====== Extracted data ======

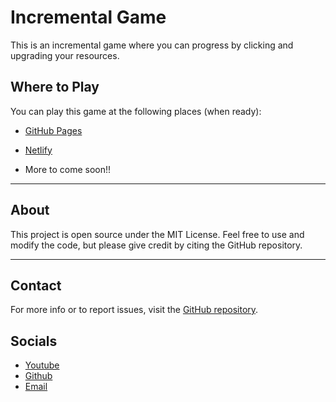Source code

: # Incremental Game

This is an incremental game where you can progress by clicking and upgrading your resources.

## Where to Play

You can play this game at the following places (when ready):

- [GitHub Pages](https://smilynarwhal77.github.io/incremental-i/)
- [Netlify](https://incremental-dimensions.netlify.app/)

- More to come soon!!
---

## About

This project is open source under the MIT License. Feel free to use and modify the code, but please give credit by citing the GitHub repository.

---

## Contact

For more info or to report issues, visit the [GitHub repository](https://github.com/SmilyNarwhal77/incremental-i).

## Socials
- [Youtube](https://youtube.com/@KeeganGaming23)
- [Github](https://github.com/SmilyNarwhal77)
- [Email](keegangaming23official@gmail.com)

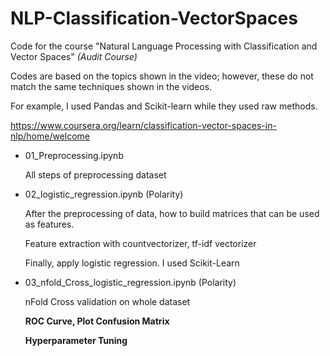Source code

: # NLP-Classification-VectorSpaces
Code for the course "Natural Language Processing with Classification and Vector Spaces"
*(Audit Course)*

Codes are based on the topics shown in the video; however, these do not match the same techniques shown in the videos.

For example, I used Pandas and Scikit-learn while they used raw methods.

https://www.coursera.org/learn/classification-vector-spaces-in-nlp/home/welcome

- 01_Preprocessing.ipynb

    All steps of preprocessing dataset
    
- 02_logistic_regression.ipynb (Polarity)

    After the preprocessing of data, how to build matrices that can be used as features.
    
    Feature extraction with countvectorizer, tf-idf vectorizer
    
    Finally, apply logistic regression. I used Scikit-Learn
    
- 03_nfold_Cross_logistic_regression.ipynb (Polarity)

    nFold Cross validation on whole dataset
    
    **ROC Curve, Plot Confusion Matrix**
    
    **Hyperparameter Tuning**
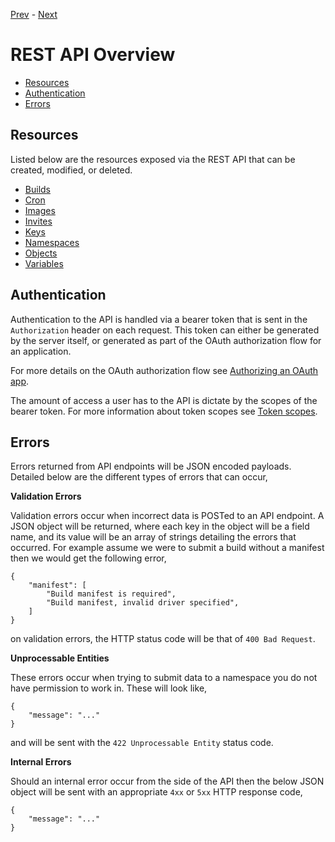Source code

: [Prev](/user/offline-runner) - [Next](/api/builds)

<div class="api-section">
<div class="api-doc">

# REST API Overview

* [Resources](#resources)
* [Authentication](#authentication)
* [Errors](#errors)

## Resources

Listed below are the resources exposed via the REST API that can be created,
modified, or deleted.

* [Builds](/api/builds)
* [Cron](/api/cron)
* [Images](/api/images)
* [Invites](/api/invites)
* [Keys](/api/keys)
* [Namespaces](/api/namespaces)
* [Objects](/api/objects)
* [Variables](/api/variables)

## Authentication

Authentication to the API is handled via a bearer token that is sent in the
`Authorization` header on each request. This token can either be generated
by the server itself, or generated as part of the OAuth authorization flow
for an application.

For more details on the OAuth authorization flow see
[Authorizing an OAuth app](/api/oauth#authorizing-an-oauth-app).

The amount of access a user has to the API is dictate by the scopes of the
bearer token. For more information about token scopes see
[Token scopes](/api/oauth#token-scopes).

## Errors

Errors returned from API endpoints will be JSON encoded payloads. Detailed
below are the different types of errors that can occur,

**Validation Errors**

Validation errors occur when incorrect data is POSTed to an API endpoint. A JSON
object will be returned, where each key in the object will be a field name, and
its value will be an array of strings detailing the errors that occurred. For
example assume we were to submit a build without a manifest then we would get
the following error,

    {
        "manifest": [
            "Build manifest is required",
            "Build manifest, invalid driver specified",
        ]
    }

on validation errors, the HTTP status code will be that of `400 Bad Request`.

**Unprocessable Entities**

These errors occur when trying to submit data to a namespace you do not have
permission to work in. These will look like,

    {
        "message": "..."
    }

and will be sent with the `422 Unprocessable Entity` status code.

**Internal Errors**

Should an internal error occur from the side of the API then the below JSON
object will be sent with an appropriate `4xx` or `5xx` HTTP response code,

    {
        "message": "..."
    }

</div>
</div>
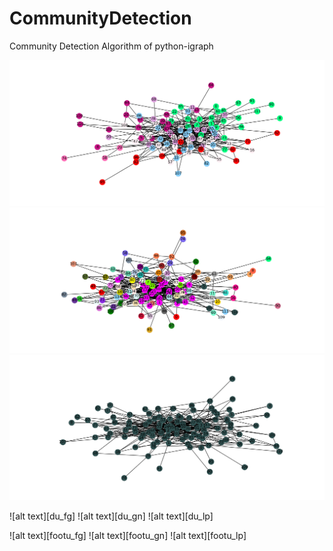 # CommunityDetection
Community Detection Algorithm of python-igraph

![alt text][adun_int_fg]
![alt text][adun_int_gn]
![alt text][adun_int_lp]

![alt text][du_fg]
![alt text][du_gn]
![alt text][du_lp]

![alt text][footu_fg]
![alt text][footu_gn]
![alt text][footu_lp]

[adun_int_fg]: https://github.com/shanry/Community-Detection/blob/master/figs/adun_int_fg.png
[adun_int_gn]: https://github.com/shanry/Community-Detection/blob/master/figs/adun_int_gn.png
[adun_int_lp]: https://github.com/shanry/Community-Detection/blob/master/figs/adun_int_lp.png

[adun_int_fg]: https://github.com/shanry/Community-Detection/blob/master/figs/du_fg.png
[adun_int_gn]: https://github.com/shanry/Community-Detection/blob/master/figs/du_gn.png
[adun_int_lp]: https://github.com/shanry/Community-Detection/blob/master/figs/du_lp.png

[adun_int_fg]: https://github.com/shanry/Community-Detection/blob/master/figs/footu_fg.png
[adun_int_gn]: https://github.com/shanry/Community-Detection/blob/master/figs/footu_gn.png
[adun_int_lp]: https://github.com/shanry/Community-Detection/blob/master/figs/footu_lp.png

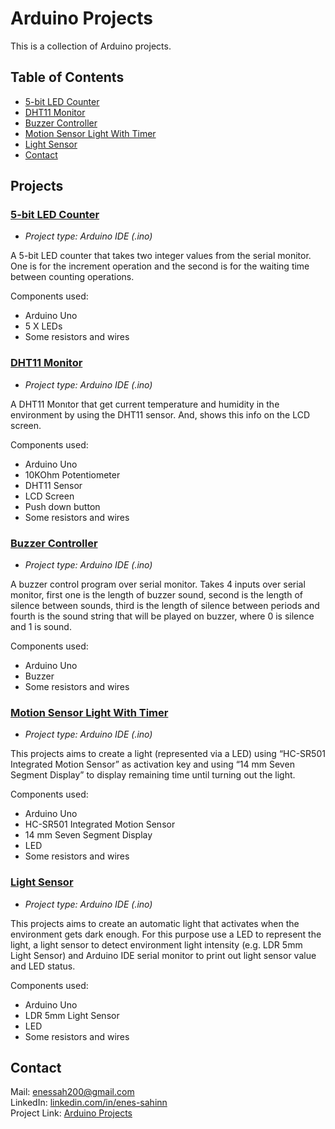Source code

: # Arduino Projects

This is a collection of Arduino projects.

## Table of Contents

* [5-bit LED Counter](#5-bit-led-counter)
* [DHT11 Monitor](#dht11-monitor)
* [Buzzer Controller](#buzzer-controller)
* [Motion Sensor Light With Timer](#motion-sensor-light-with-timer)
* [Light Sensor](#light-sensor)
* [Contact](#contact)

## Projects

### [5-bit LED Counter](../master/5-bit-led-counter)

* *Project type: Arduino IDE (.ino)*

A 5-bit LED counter that takes two integer values from the serial monitor. One is for the increment operation and the second is for the waiting time between counting operations.

Components used:
* Arduino Uno
* 5 X LEDs
* Some resistors and wires

### [DHT11 Monitor](../master/DHT11-Monitor)

* *Project type: Arduino IDE (.ino)*

A DHT11 Monıtor that get current temperature and humidity in the environment by using the DHT11 sensor. And, shows this info on the LCD screen.

Components used:
* Arduino Uno
* 10KOhm Potentiometer
* DHT11 Sensor
* LCD Screen
* Push down button
* Some resistors and wires

### [Buzzer Controller](../master/buzzer-controller)

* *Project type: Arduino IDE (.ino)*

A buzzer control program over serial monitor. Takes 4 inputs over serial monitor, first one is the length of buzzer sound, second is the length of silence between sounds, third is the length of silence between periods and fourth is the sound string that will be played on buzzer, where 0 is silence and 1 is sound.

Components used:
* Arduino Uno
* Buzzer
* Some resistors and wires

### [Motion Sensor Light With Timer](../master/Motion-Sensor-Light-With-Timer)

* *Project type: Arduino IDE (.ino)*

This projects aims to create a light (represented via a LED) using “HC-SR501 Integrated Motion Sensor” as activation key and using “14 mm Seven Segment Display” to display remaining time until turning out the light.

Components used:
* Arduino Uno
* HC-SR501 Integrated Motion Sensor
* 14 mm Seven Segment Display
* LED
* Some resistors and wires

### [Light Sensor](../master/Motion-Sensor-Light-With-Timer)

* *Project type: Arduino IDE (.ino)*

This projects aims to create an automatic light that activates when the environment gets dark enough. For this purpose use a LED to represent the light, a light sensor to detect environment light intensity (e.g. LDR 5mm Light Sensor) and Arduino IDE serial monitor to print out light sensor value and LED status.

Components used:
* Arduino Uno
* LDR 5mm Light Sensor
* LED
* Some resistors and wires

## Contact
Mail: enessah200@gmail.com\
LinkedIn: [linkedin.com/in/enes-sahinn](https://www.linkedin.com/in/enes-sahinn/)\
Project Link: [Arduino Projects](https://github.com/enes-sahinn/Arduino-Projects)


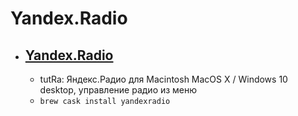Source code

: # Yandex.Radio
- [Yandex.Radio](http://tutra.ru/app/yandex.radio/)
  - 
  - tutRa: Яндекс.Радио для Macintosh MacOS X / Windows 10 desktop, управление радио из меню
  - `brew cask install yandexradio`
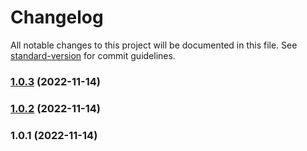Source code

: # Changelog

All notable changes to this project will be documented in this file. See [standard-version](https://github.com/conventional-changelog/standard-version) for commit guidelines.

### [1.0.3](https://github.com/hsndmr/tc-kimlik-no/compare/v1.0.2...v1.0.3) (2022-11-14)

### [1.0.2](https://github.com/hsndmr/tc-kimlik-no/compare/v1.0.1...v1.0.2) (2022-11-14)

### 1.0.1 (2022-11-14)
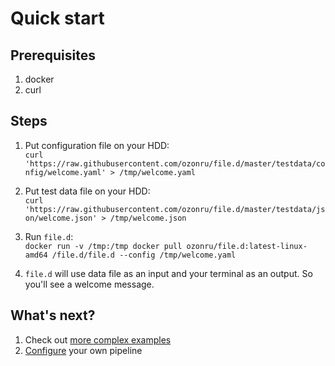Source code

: # Quick start

## Prerequisites 
1. docker
2. curl


## Steps
1. Put configuration file on your HDD:<br> 
`curl 'https://raw.githubusercontent.com/ozonru/file.d/master/testdata/config/welcome.yaml' > /tmp/welcome.yaml`

2. Put test data file on your HDD:<br>
`curl 'https://raw.githubusercontent.com/ozonru/file.d/master/testdata/json/welcome.json' > /tmp/welcome.json`

3. Run `file.d`:<br>
`docker run -v /tmp:/tmp docker pull ozonru/file.d:latest-linux-amd64 /file.d/file.d --config /tmp/welcome.yaml`

4. `file.d` will use data file as an input and your terminal as an output. So you'll see a welcome message.

## What's next?
1. Check out [more complex examples](/docs/examples.md) 
2. [Configure](/docs/configuring.md) your own pipeline 
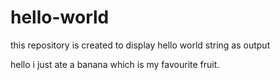 # hello-world
this repository is created to display hello world string as output

hello i just ate a banana which is my favourite fruit.
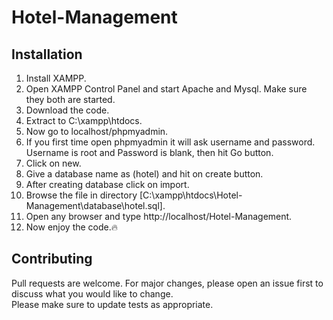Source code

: # Hotel-Management

## Installation
1. Install XAMPP.
2. Open XAMPP Control Panel and start Apache and Mysql. Make sure they both are started.
3. Download the code.
4. Extract to C:\xampp\htdocs.
5. Now go to localhost/phpmyadmin. 
6. If you first time open phpmyadmin it will ask username and password. Username is root and Password is blank, then hit Go button.
7. Click on new.
8. Give a database name as (hotel) and hit on create button.
9. After creating database click on import.
10. Browse the file in directory [C:\xampp\htdocs\Hotel-Management\database\hotel.sql].
11. Open any browser and type http://localhost/Hotel-Management.
12. Now enjoy the code.:fire:

## Contributing
Pull requests are welcome. For major changes, please open an issue first to discuss what you would like to change.<br>
Please make sure to update tests as appropriate.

======

*Problem statement*. Report every line of the data in which "Segment" appears.

*Task solution*.
This projects aims to create a light (represented via a LED) using “HC-SR501 Integrated Motion Sensor” as activation key and using “14 mm Seven Segment Display” to display remaining time until turning out the light.
* 14 mm Seven Segment Display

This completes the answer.